----- Listed records

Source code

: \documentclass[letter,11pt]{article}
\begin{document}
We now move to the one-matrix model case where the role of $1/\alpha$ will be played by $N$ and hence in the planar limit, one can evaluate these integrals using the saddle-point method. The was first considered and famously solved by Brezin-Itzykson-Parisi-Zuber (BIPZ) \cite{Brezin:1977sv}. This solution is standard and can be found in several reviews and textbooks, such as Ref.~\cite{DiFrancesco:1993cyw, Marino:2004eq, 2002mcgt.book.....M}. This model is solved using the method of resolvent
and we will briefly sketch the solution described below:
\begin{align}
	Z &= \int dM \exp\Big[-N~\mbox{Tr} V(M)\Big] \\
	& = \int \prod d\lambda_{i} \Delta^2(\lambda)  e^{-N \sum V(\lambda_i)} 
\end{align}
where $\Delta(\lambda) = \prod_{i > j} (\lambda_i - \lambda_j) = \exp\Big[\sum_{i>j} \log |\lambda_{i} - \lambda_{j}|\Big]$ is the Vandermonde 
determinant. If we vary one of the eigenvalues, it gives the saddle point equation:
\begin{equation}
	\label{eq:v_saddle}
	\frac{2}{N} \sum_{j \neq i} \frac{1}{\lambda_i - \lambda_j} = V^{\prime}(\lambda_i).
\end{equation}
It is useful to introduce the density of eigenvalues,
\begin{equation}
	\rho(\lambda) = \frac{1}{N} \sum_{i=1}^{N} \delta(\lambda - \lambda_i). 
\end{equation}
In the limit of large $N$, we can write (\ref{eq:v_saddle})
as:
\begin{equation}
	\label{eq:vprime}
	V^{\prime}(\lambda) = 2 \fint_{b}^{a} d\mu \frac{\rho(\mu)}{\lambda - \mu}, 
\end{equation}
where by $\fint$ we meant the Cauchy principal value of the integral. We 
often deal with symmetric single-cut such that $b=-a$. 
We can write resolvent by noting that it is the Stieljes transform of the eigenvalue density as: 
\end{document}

----------

# To do
The full set of entries must be restated exactly, with none omitted.

# Expected answer
Source code

: \documentclass[letter,11pt]{article}
\begin{document}
We now move to the one-matrix model case where the role of $1/\alpha$ will be played by $N$ and hence in the planar limit, one can evaluate these integrals using the saddle-point method. The was first considered and famously solved by Brezin-Itzykson-Parisi-Zuber (BIPZ) \cite{Brezin:1977sv}. This solution is standard and can be found in several reviews and textbooks, such as Ref.~\cite{DiFrancesco:1993cyw, Marino:2004eq, 2002mcgt.book.....M}. This model is solved using the method of resolvent
and we will briefly sketch the solution described below:
\begin{align}
	Z &= \int dM \exp\Big[-N~\mbox{Tr} V(M)\Big] \\
	& = \int \prod d\lambda_{i} \Delta^2(\lambda)  e^{-N \sum V(\lambda_i)} 
\end{align}
where $\Delta(\lambda) = \prod_{i > j} (\lambda_i - \lambda_j) = \exp\Big[\sum_{i>j} \log |\lambda_{i} - \lambda_{j}|\Big]$ is the Vandermonde 
determinant. If we vary one of the eigenvalues, it gives the saddle point equation:
\begin{equation}
	\label{eq:v_saddle}
	\frac{2}{N} \sum_{j \neq i} \frac{1}{\lambda_i - \lambda_j} = V^{\prime}(\lambda_i).
\end{equation}
It is useful to introduce the density of eigenvalues,
\begin{equation}
	\rho(\lambda) = \frac{1}{N} \sum_{i=1}^{N} \delta(\lambda - \lambda_i). 
\end{equation}
In the limit of large $N$, we can write (\ref{eq:v_saddle})
as:
\begin{equation}
	\label{eq:vprime}
	V^{\prime}(\lambda) = 2 \fint_{b}^{a} d\mu \frac{\rho(\mu)}{\lambda - \mu}, 
\end{equation}
where by $\fint$ we meant the Cauchy principal value of the integral. We 
often deal with symmetric single-cut such that $b=-a$. 
We can write resolvent by noting that it is the Stieljes transform of the eigenvalue density as: 
\end{document}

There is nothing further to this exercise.